Du musst sehen, was du willst. Und dann die Linse wieder leicht unscharf stellen. Dann wirst du Bücher schreiben, Busse lenken und Schwertransporter fahren können.
Am liebsten mag sie es, wenn sie mit der Linie 2 aus der Erde auftaucht, und dann ist plötzlich das Licht da. Einmal gab es Schnee, der unglaublich leuchtete, und sie war die erste, die eine Spur in ihn fuhr. Als sie Kind war, sagten ihr ihre Mitschüler, sie sei das hässlichste Mädchen. Weil ich dünn war und groß und meine Nase. Aber ich kann wünschen. Im Wünschen bin ich wirklich gut. Auch heute ist Antje Bösler hoch wie ein Zollstock und um die Hüfte so gerade, dass manche sie von weitem für einen ziemlich großen Mann halten. Sie ist Fahrerin und fährt auf zwei Berliner U-Bahnlinien und weiteren 75 Bus-Linien. Es gibt wenige Fahrer, die so viele Strecken gleichzeitig bedienen, und auch sie würde es nicht machen, wenn es nicht das wäre, was sie sich immer gewünscht hätte. Noch lieber als U-Bahnen fährt sie die gelben Berliner Stadtbusse. Wenn du vorn vor der riesigen Windschutzscheibe sitzt, fliegen die Häuserfluchten auf dich zu, und die Stadt ist wie im Drei-D-Film. Am liebsten mag sie die Buslinie M 29. Das ist ein Doppeldecker, der wie ein Uhrpendel von einem Ende der Stadt zum anderen schwingt. Du fährst am Hermannplatz los, vorbei an ungefähr einer Million Pittbullfriseuren und Shishabars – und kommst im Grunewald raus, wo ´s plötzlich Gärten gibt. Der Moment, wenn die Gärten auftauchen, den mag ich. In den Gärten wachsen Kiefern, hoch wie Mammutbäume. Die Kiefern riechen nach Strand.

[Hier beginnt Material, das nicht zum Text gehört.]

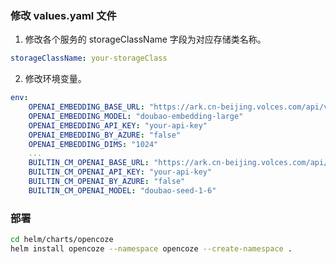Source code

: ### 修改 values.yaml 文件

1. 修改各个服务的 storageClassName 字段为对应存储类名称。
```yaml
storageClassName: your-storageClass
```

2. 修改环境变量。

```yaml
env:
    OPENAI_EMBEDDING_BASE_URL: "https://ark.cn-beijing.volces.com/api/v3/embeddings"
    OPENAI_EMBEDDING_MODEL: "doubao-embedding-large"
    OPENAI_EMBEDDING_API_KEY: "your-api-key"
    OPENAI_EMBEDDING_BY_AZURE: "false"
    OPENAI_EMBEDDING_DIMS: "1024"
    ...
    BUILTIN_CM_OPENAI_BASE_URL: "https://ark.cn-beijing.volces.com/api/v3/chat/completions"
    BUILTIN_CM_OPENAI_API_KEY: "your-api-key"
    BUILTIN_CM_OPENAI_BY_AZURE: "false"
    BUILTIN_CM_OPENAI_MODEL: "doubao-seed-1-6"
```

### 部署

```bash
cd helm/charts/opencoze
helm install opencoze --namespace opencoze --create-namespace .
```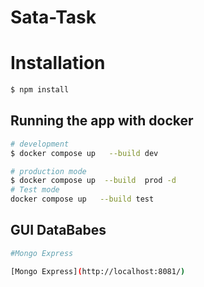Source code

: # Sata-Task



# Installation

```bash
$ npm install
```

## Running the app with docker

```bash
# development
$ docker compose up   --build dev

# production mode
$ docker compose up  --build  prod -d
# Test mode
docker compose up   --build test
```
## GUI DataBabes

```bash
#Mongo Express

[Mongo Express](http://localhost:8081/)
```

Mit dem Wünschen hat sie schon angefangen, als sie Kind war und die Gegend, wo sie aufwuchs, noch Ostberlin hieß. Ihr bestgehasster Mitschüler hatte ihr einmal eine Wurstscheibe auf den Kopf gelegt. Da habe ich mir gewünscht, dass alle Respekt vor mir hätten. Sie vermöbelte ihn derart, dass sich anschließend niemand mehr etwas traute. Das war dieselbe Zeit, als sie ihr Pionierhalstuch mit einer Sylvesterrakete in den Himmel schickte und ihre Deutschlehrerin ihr sagte, sie würde nie weit kommen. Das war auch die Zeit, als Antje viel im Wald herumlief, den Geruch der Kiefern mochte. Heute würden Kinder wie Antje sicher von einem Spezialisten betreut, der irgendein ein Spezialsyndrom erkennen würde, das besonderer Betreuung und Versorgung bedarf. Aber das alles kannte die DDR noch nicht, und vielleicht hatte das sein Gutes. Denn so habe ich meine Kraft behalten und habe im Wald viele Hütten und Baumhäuser gebaut. In dieser Zeit wuchs in diesem großen Mädchen mit den Michel-aus-Lönneberga-Haaren ein großer Wunsch, nämlich der, Schriftstellerin zu werden. Aber das sagte sie niemandem, weil das wäre ja albern. Eine Legasthenikerin, die schreibt. Doch sie wusste damals schon – wie Wünschen geht. Und zwar so wünschen, dass es Wirklichkeit wird. Du musst sehen, was du willst. Und dann die Linse wieder leicht unscharf stellen. Das unscharf stellen ist wichtig. Zu klar umrissene Wünsche erfüllen sich nicht. Danach musst du locker lassen, das ist genauso wichtig. Du musst dem vertrauen, was man den Zufall nennt. Und unterwegs musst du unbedingt das Schöne sehen. Das ist am Wichtigsten.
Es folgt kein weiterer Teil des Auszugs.